7:25 and he’s out climbing and doing acrobatics (out from under the papers).
He’s never hungry in the morning—at least not first thing.
I spray misted him and now he’s trembling. I’m too eager to do all these things I read about. I keep assuming he’s healthier than he is. When I was replacing his food and papers after the bath, he bit me on the arm and finger and I had to scold him. I touched him on the beak once without him biting, praised him and let him be. Now he’s working on his newspapers again. They were hard bites, but still not as hard as his worst. I think it was along the lines of defending the nest. I should add that he didn’t seem to mind the bath. Or the vacuuming I did just before.
It’s 8:30 and he finally ate a bit of the egg that I made for him.
He’s excited when I get home, but I suspect it has to do with the fact that the flock is outside and very noisy. I think he’s hoping I’ll let him out of the cage. I give him eggs and broccoli. Acrobatics and climbing.

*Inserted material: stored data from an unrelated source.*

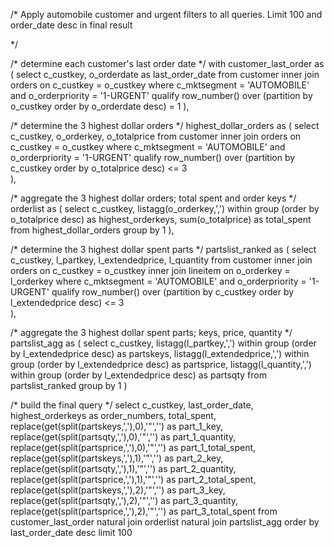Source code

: /* 
	Apply automobile customer and urgent filters to all queries.
    Limit 100 and order_date desc in final result

*/

/* determine each customer's last order date */
with customer_last_order as (
	select 
    	c_custkey, 
    	o_orderdate as last_order_date
    from customer 
    	inner join orders on c_custkey = o_custkey
    where c_mktsegment = 'AUTOMOBILE' 
    	and o_orderpriority = '1-URGENT'
    qualify row_number() over (partition by o_custkey order by o_orderdate desc) = 1
),

/* determine the 3 highest dollar orders */
highest_dollar_orders as (
	select 
    	c_custkey,
        o_orderkey,
        o_totalprice
    from customer 
    	inner join orders on c_custkey = o_custkey
    where c_mktsegment = 'AUTOMOBILE' 
    	and o_orderpriority = '1-URGENT'
    qualify row_number() over (partition by c_custkey order by o_totalprice desc) <= 3  
),

/* aggregate the 3 highest dollar orders; total spent and order keys */
orderlist as (
    select 
    	c_custkey,
     	listagg(o_orderkey,',') within group (order by o_totalprice desc) as highest_orderkeys,
        sum(o_totalprice) as total_spent
    from highest_dollar_orders
    group by 1
),

/* determine the 3 highest dollar spent parts */
partslist_ranked as (
    select 
        c_custkey,
        l_partkey,
        l_extendedprice,
        l_quantity
    from customer 
    	inner join orders on c_custkey = o_custkey
        inner join lineitem on o_orderkey = l_orderkey
    where c_mktsegment = 'AUTOMOBILE' 
        and o_orderpriority = '1-URGENT'
    qualify row_number() over (partition by c_custkey order by l_extendedprice desc) <= 3  
),

/* aggregate the 3 highest dollar spent parts; keys, price, quantity */
partslist_agg as (
	select 
    	c_custkey,
        listagg(l_partkey,',') within group (order by l_extendedprice desc) as partskeys,
        listagg(l_extendedprice,',') within group (order by l_extendedprice desc) as partsprice,
        listagg(l_quantity,',') within group (order by l_extendedprice desc) as partsqty
    from partslist_ranked
    group by 1
)

/* build the final query */
select 
	c_custkey, 
    last_order_date, 
    highest_orderkeys as order_numbers, 
    total_spent,
    replace(get(split(partskeys,','),0),'"','') as part_1_key,
    replace(get(split(partsqty,','),0),'"','') as part_1_quantity,
    replace(get(split(partsprice,','),0),'"','') as part_1_total_spent,
    replace(get(split(partskeys,','),1),'"','') as part_2_key,
    replace(get(split(partsqty,','),1),'"','') as part_2_quantity,
    replace(get(split(partsprice,','),1),'"','') as part_2_total_spent,
    replace(get(split(partskeys,','),2),'"','') as part_3_key,
    replace(get(split(partsqty,','),2),'"','') as part_3_quantity,
    replace(get(split(partsprice,','),2),'"','') as part_3_total_spent
from customer_last_order
	natural join orderlist 
    natural join partslist_agg
order by last_order_date desc
limit 100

An unusual event during the flock feeding. Mandela was sitting on my shoulder when Bo suddenly landed on her back which set off a brief flurry of screaming and fighting and then they both fell off.
He stuck his head deep into his seed dish and like a dog started digging into it throwing the contents all over the cage. Very funny!

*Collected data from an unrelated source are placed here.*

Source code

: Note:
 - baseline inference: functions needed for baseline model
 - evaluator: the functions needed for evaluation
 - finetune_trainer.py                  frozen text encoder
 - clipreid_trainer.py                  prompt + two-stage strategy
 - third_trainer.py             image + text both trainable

I got called down for another feeding. Mozart was clinging to the window of the door, looking in. Mandela sat on my shoulder for the longest time ever I think. He wasn’t eating all that much, mostly regurgitating and looking around.
I gave Dogen some bread with cashew butter on it. Loves it!

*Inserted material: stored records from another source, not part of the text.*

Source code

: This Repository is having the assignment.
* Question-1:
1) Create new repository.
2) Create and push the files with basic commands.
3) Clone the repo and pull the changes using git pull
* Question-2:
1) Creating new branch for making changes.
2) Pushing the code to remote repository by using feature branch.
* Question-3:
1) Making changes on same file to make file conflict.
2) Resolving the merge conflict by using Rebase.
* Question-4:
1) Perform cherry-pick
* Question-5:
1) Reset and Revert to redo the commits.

5:30 I open the door to let him out. He stops to eat first. Flies to the hanger. The flock is outside screaming. He responds, but not hysterically. Flies into the south window–I had the drapes open a fraction. He finds some I’d left on the sill.
Can they recognize an individual bird’s voice? I thought I saw Jones [Dogen’s sibling] alone out on the fire escape. He let out a few loud ones (whoever it was) and Dogen responded in kind. Did he recognize the individual voice/call, or was he responding simply to flockspeak?
He’s mostly just perching on the hanger. Occasionally I get up and try to touch his beak and go through all the scolding and praising.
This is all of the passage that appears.